Published in Housing Wire
I was in the audience at Central High School in Phoenix, AZ, last week where President Obama announced that the Federal Housing Administration will reduce the price of its mortgage insurance by 0.50 percent and help more Americans realize their dreams of homeownership.
The news was met with cheers and applause from the auditorium filled with residents of a city hit hard by the housing crisis and Great Recession.
I joined in with their excitement because I know that the policy will help normalize the national housing market and make it easier for first-time and underserved borrowers to buy homes while protecting taxpayers from the risky lending practices that led to the crash.
REALTORS® support responsible lending to qualified buyers; this is essential for building strong communities.
This mortgage insurance reduction is not about repeating the mistakes of the past, in which underqualified buyers received loans they could never repay. This 0.5% reduction is a good balance – it is the right policy at the right time.

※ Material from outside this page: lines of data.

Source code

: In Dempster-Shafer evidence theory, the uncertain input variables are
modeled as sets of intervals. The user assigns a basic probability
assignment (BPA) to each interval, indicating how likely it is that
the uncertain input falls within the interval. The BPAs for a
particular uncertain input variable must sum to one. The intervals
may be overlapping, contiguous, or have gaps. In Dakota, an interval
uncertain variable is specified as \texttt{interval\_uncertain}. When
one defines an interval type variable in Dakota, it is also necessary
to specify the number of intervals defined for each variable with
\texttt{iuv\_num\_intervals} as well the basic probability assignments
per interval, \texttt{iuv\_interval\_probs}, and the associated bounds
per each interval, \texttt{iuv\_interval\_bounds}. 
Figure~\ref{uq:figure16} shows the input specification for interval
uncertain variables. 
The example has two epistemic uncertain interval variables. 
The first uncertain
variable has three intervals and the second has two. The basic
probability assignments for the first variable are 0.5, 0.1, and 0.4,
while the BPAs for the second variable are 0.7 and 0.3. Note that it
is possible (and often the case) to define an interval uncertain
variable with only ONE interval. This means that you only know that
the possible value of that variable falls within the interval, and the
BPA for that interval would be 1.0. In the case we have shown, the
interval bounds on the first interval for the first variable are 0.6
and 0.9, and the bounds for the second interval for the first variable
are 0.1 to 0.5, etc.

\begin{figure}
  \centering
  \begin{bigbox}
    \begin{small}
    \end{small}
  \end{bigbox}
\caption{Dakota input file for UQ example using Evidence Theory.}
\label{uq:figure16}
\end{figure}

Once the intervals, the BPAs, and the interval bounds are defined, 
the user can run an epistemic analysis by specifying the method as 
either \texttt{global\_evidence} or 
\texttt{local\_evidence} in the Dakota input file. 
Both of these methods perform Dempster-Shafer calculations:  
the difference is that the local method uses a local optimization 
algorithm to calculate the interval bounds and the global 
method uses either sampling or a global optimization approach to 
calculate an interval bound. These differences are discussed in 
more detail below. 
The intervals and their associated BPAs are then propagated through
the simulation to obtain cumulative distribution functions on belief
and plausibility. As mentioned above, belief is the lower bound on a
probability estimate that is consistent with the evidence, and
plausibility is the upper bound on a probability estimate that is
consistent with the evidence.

The FHA’s mortgage insurance premiums had become so expensive that last year alone, roughly 234,000 creditworthy borrowers were priced out of the market. Thankfully, the Administration recognized the short-sightedness of shutting these buyers out and will lower the fees without putting its funds at risk.
Economists at the National Association of REALTORS® estimate that the fee reduction will price in an additional 1.6 million to 2.1 million renters along with many trade-up buyers, resulting in 90,000 to 140,000 additional annual home purchases based on the standard affordability limits at the FHA and conventional market and dynamics in the housing finance market.
More affordable FHA loans will have a positive impact on first-time buyers who have been entering the market at a lower than normal rate. Over the past four years, as the fees increased, the percent share of first-time buyers using FHA-backed loans shrank from 56% to 39%.
The increase in the volume of borrowers who acquire FHA loans as a result of the fee reduction will ultimately strengthen the FHA, the agency that has insured more than 37 million home loans since its inception in 1934. NAR economist Ken Fears writes in a recent blog post that, “By modestly reducing rates and expanding the pool of borrowers, the FHA is still on trajectory to meet its capital requirement over a modestly longer horizon, while reducing the amount that it charges borrowers beyond the cost of the program.”
Fears concludes in his blog post that:
The FHA’s proposed changes to its pricing for 2015 are good for consumers and the economy. It puts money back into consumers’ pockets, improves affordability for many borrowers, and unlocks the opportunity to purchase a home for tens of thousands, while preserving the stability of the FHA’s fund and protecting tax payers. Sluggish income growth, low inventories and nagging tight credit remain headwinds for the market, but this shift is an important bell weather of returning health for the market.
The President’s new policy is not the silver bullet solution that will automatically complete the housing recovery, but it’s an important step that will normalize the market.